Beacon

Bearing Studio — Design Concept

Beacon

Local-range wireless fob

Your car shouldn't need the internet to know you're standing next to it.

Beacon is a permissionless remote function keyfob that eliminates the third-party server dependency built into modern connected vehicles. Instead of routing commands through a manufacturer's cloud infrastructure, Beacon communicates directly with the vehicle over BLE and LoRaWAN mesh — local, private, and hardware-bound.

The result is a device with no subscription model, no expiry date, and no single point of failure. Theoretically functional forty years from now. The serviceable battery is not an afterthought — it's the thesis.


Remote access is a feature until the company goes under.

Cloud-dependent vehicle control ties functionality to corporate continuity. When a manufacturer discontinues a service, sunsets an app, or simply goes bankrupt, the remote features customers paid for vanish. The hardware is still there. The capability is still there. The permission isn't.

Beacon proposes that the permission should never have left the owner's hands.
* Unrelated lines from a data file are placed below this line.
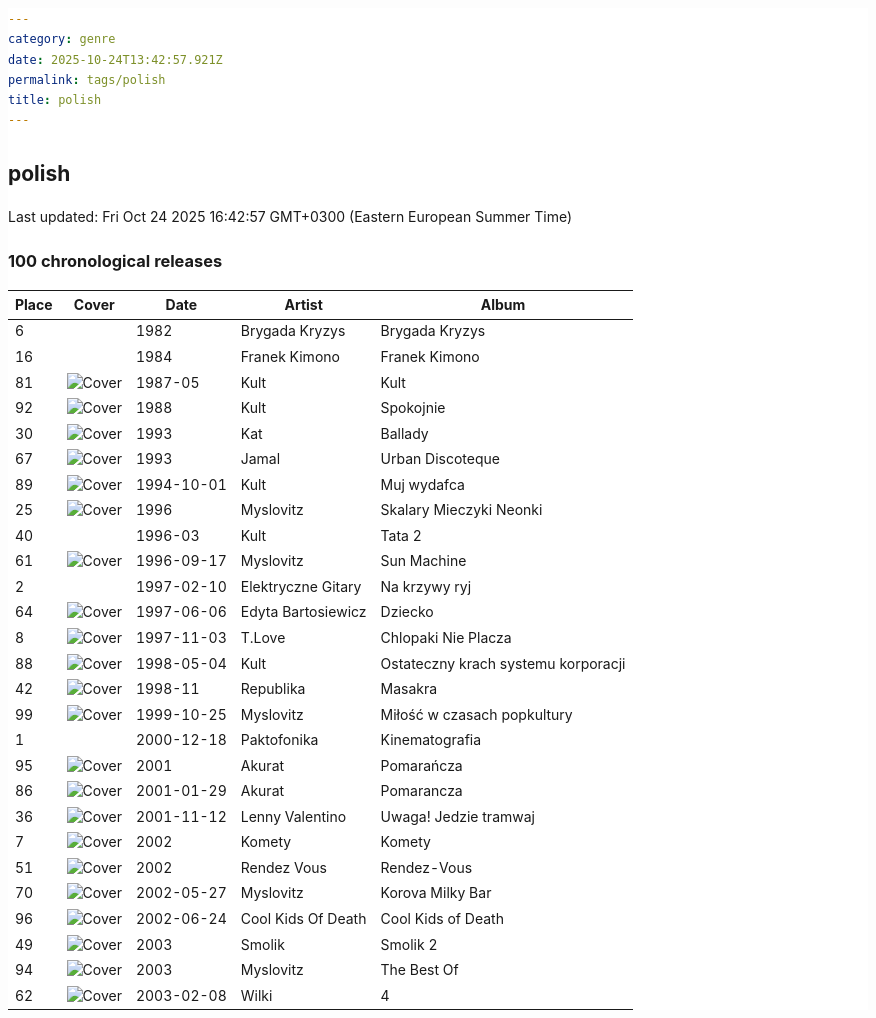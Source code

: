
 ```yaml
---
category: genre
date: 2025-10-24T13:42:57.921Z
permalink: tags/polish
title: polish
---
```


## polish

Last updated: <time datetime="2025-10-24T13:42:57.921Z">Fri Oct 24 2025 16:42:57 GMT+0300 (Eastern European Summer Time)</time>

### 100 chronological releases

| Place | Cover | Date | Artist | Album |
|---|---|---|---|---|
| 6 |  | 1982 | Brygada Kryzys | Brygada Kryzys |
| 16 |  | 1984 | Franek Kimono | Franek Kimono |
| 81 | ![Cover](https://lastfm.freetls.fastly.net/i/u/34s/5e24c8aaaa8c4a22ac530f7b7f9b424a.png) | 1987-05 | Kult | Kult |
| 92 | ![Cover](https://lastfm.freetls.fastly.net/i/u/34s/3560e48eb7fc8ab979a7906a50f65172.png) | 1988 | Kult | Spokojnie |
| 30 | ![Cover](https://lastfm.freetls.fastly.net/i/u/34s/3a94fdae4cbbafaf5e357b512c8766b2.png) | 1993 | Kat | Ballady |
| 67 | ![Cover](https://i.discogs.com/MB_CZJ-q2lNJr0m_yZS_-UB6JBe0b0i1bJVg0r4ZSck/rs:fit/g:sm/q:40/h:150/w:150/czM6Ly9kaXNjb2dz/LWRhdGFiYXNlLWlt/YWdlcy9SLTE4MTMy/OC0xMjY0NDA1NTYw/LmpwZWc.jpeg) | 1993 | Jamal | Urban Discoteque |
| 89 | ![Cover](https://lastfm.freetls.fastly.net/i/u/34s/2bbce4c334ce45c8804151709996596e.png) | 1994-10-01 | Kult | Muj wydafca |
| 25 | ![Cover](https://i.discogs.com/rRgHSNiltveml64kBZUmn1abfQNbwyifgUNN38x37zg/rs:fit/g:sm/q:40/h:150/w:150/czM6Ly9kaXNjb2dz/LWRhdGFiYXNlLWlt/YWdlcy9SLTE1MzQx/MTE3LTE1ODk5OTg4/NzEtNDIxNy5qcGVn.jpeg) | 1996 | Myslovitz | Skalary Mieczyki Neonki |
| 40 |  | 1996-03 | Kult | Tata 2 |
| 61 | ![Cover](https://lastfm.freetls.fastly.net/i/u/34s/faad31a2a8e7422e3f6320ec17b290b8.png) | 1996-09-17 | Myslovitz | Sun Machine |
| 2 |  | 1997-02-10 | Elektryczne Gitary | Na krzywy ryj |
| 64 | ![Cover](https://lastfm.freetls.fastly.net/i/u/34s/b2756814ae14b00bb1ba918aaf3e0eb0.png) | 1997-06-06 | Edyta Bartosiewicz | Dziecko |
| 8 | ![Cover](https://lastfm.freetls.fastly.net/i/u/34s/23b5d4b4d4e44202a2d32d2f9c1e616c.png) | 1997-11-03 | T.Love | Chlopaki Nie Placza |
| 88 | ![Cover](https://lastfm.freetls.fastly.net/i/u/34s/f3d99c8a6dfa9df733c4e87f04b67341.png) | 1998-05-04 | Kult | Ostateczny krach systemu korporacji |
| 42 | ![Cover](https://lastfm.freetls.fastly.net/i/u/34s/48dd0417fe97fc7a54536faf69c887db.png) | 1998-11 | Republika | Masakra |
| 99 | ![Cover](https://lastfm.freetls.fastly.net/i/u/34s/3ed4f5f963cd5868f1f8f96cb42471dc.png) | 1999-10-25 | Myslovitz | Miłość w czasach popkultury |
| 1 |  | 2000-12-18 | Paktofonika | Kinematografia |
| 95 | ![Cover](https://lastfm.freetls.fastly.net/i/u/34s/7fb451b8262f4e37ac17c39d9e639414.png) | 2001 | Akurat | Pomarańcza |
| 86 | ![Cover](https://i.discogs.com/tosfQdRHFdL4ZbnBVIwuD_rK72PBJGwStNPD0KwEEqg/rs:fit/g:sm/q:40/h:150/w:150/czM6Ly9kaXNjb2dz/LWRhdGFiYXNlLWlt/YWdlcy9SLTMyMTI3/MjUtMTMyMDcwNjI2/Mi5qcGVn.jpeg) | 2001-01-29 | Akurat | Pomarancza |
| 36 | ![Cover](https://i.discogs.com/5QW8nTfgZi4U3ndV9PhHk2sCDGai5jAcC3D0wfR8PFk/rs:fit/g:sm/q:40/h:150/w:150/czM6Ly9kaXNjb2dz/LWRhdGFiYXNlLWlt/YWdlcy9SLTkxNjU4/MC0xNDYzNjg3NDQ4/LTEyNDIuanBlZw.jpeg) | 2001-11-12 | Lenny Valentino | Uwaga! Jedzie tramwaj |
| 7 | ![Cover](https://i.discogs.com/obkRvEunmakkIAXewMGa7Fl-Z2scx3jp3eObcJKoGHE/rs:fit/g:sm/q:40/h:150/w:150/czM6Ly9kaXNjb2dz/LWRhdGFiYXNlLWlt/YWdlcy9SLTExNTQ1/MDUtMTE5NjU1MDYx/Ny5qcGVn.jpeg) | 2002 | Komety | Komety |
| 51 | ![Cover](https://i.discogs.com/qYKlCaqDbuRZ65JGkdTkISQDwHJqN1sKrIc5MIWHG-s/rs:fit/g:sm/q:40/h:150/w:150/czM6Ly9kaXNjb2dz/LWRhdGFiYXNlLWlt/YWdlcy9SLTI1OTQw/NTQtMTMzMzg5NjYx/NC5qcGVn.jpeg) | 2002 | Rendez Vous | Rendez-Vous |
| 70 | ![Cover](https://lastfm.freetls.fastly.net/i/u/34s/9ec11dd054a520b137185fb797733082.png) | 2002-05-27 | Myslovitz | Korova Milky Bar |
| 96 | ![Cover](https://i.discogs.com/R0WcR6kVkr8T2lt3JI3R5qTuV52mcEYpv5xdYcHkPZ4/rs:fit/g:sm/q:40/h:150/w:150/czM6Ly9kaXNjb2dz/LWRhdGFiYXNlLWlt/YWdlcy9SLTQ4Mzg2/Mi0xMTIxNDMwNzE1/LmpwZw.jpeg) | 2002-06-24 | Cool Kids Of Death | Cool Kids of Death |
| 49 | ![Cover](https://i.discogs.com/p4ZhuCoy0NJbZ1adHOkH7DOGtA_dv0lyQZCKUg-ejMo/rs:fit/g:sm/q:40/h:150/w:150/czM6Ly9kaXNjb2dz/LWRhdGFiYXNlLWlt/YWdlcy9SLTk3MTM2/Ni0xMTc5MjU1MTg4/LmpwZWc.jpeg) | 2003 | Smolik | Smolik 2 |
| 94 | ![Cover](https://lastfm.freetls.fastly.net/i/u/34s/c28625d7fbb036ec0f1141488db724b8.png) | 2003 | Myslovitz | The Best Of |
| 62 | ![Cover](https://lastfm.freetls.fastly.net/i/u/34s/3685698e58bfc866289403012ade6e4c.png) | 2003-02-08 | Wilki | 4 |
Communication BLE 5.2 + LoRaWAN mesh
Range Local — no internet required
Power Serviceable battery, user-replaceable
Dependencies None — permissionless by design
Lifespan Hardware-bound, theoretically indefinite
Form factor Puck, 40mm diameter
Beacon print advertisement — Take Control

Beacon is a design concept developed in conjunction with Cayenne: Design Empathy in the Digital Age, Bearing Studio's inaugural publication. The print advertisement above appears as a closing editorial element in the paper — a fictional product that makes the argument concrete.

It is not currently in production.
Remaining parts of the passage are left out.